→ **DIRECTIONS FOR THIS TASK**
All lines of the listing that contain "params" should be shown in full.

→ **INPUT DATA**

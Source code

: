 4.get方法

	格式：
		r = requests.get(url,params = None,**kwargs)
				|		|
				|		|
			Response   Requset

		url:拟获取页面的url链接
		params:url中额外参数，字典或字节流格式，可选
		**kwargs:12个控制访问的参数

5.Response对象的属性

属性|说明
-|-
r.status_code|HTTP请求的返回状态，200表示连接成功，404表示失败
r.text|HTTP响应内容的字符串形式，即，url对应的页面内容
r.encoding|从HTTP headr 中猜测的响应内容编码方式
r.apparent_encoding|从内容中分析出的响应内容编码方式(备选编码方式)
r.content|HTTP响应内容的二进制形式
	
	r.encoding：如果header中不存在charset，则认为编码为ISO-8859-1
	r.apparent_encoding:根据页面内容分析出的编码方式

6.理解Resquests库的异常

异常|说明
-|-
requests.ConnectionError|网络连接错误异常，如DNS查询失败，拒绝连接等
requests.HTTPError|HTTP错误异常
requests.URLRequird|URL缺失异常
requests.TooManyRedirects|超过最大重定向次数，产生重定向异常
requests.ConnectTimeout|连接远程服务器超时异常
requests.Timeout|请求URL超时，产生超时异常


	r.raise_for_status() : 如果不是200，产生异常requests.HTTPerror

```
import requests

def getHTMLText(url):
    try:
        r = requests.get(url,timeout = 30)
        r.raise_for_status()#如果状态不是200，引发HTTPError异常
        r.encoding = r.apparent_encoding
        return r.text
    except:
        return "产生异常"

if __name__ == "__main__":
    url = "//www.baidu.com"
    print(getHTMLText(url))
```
...
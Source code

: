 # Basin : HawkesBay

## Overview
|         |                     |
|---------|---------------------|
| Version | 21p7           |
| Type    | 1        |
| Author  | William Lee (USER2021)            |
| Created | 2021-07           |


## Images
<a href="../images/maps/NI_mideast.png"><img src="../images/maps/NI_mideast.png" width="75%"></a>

→ **REPLY TO THE TASK**
		r = requests.get(url,params = None,**kwargs)
		params:url中额外参数，字典或字节流格式，可选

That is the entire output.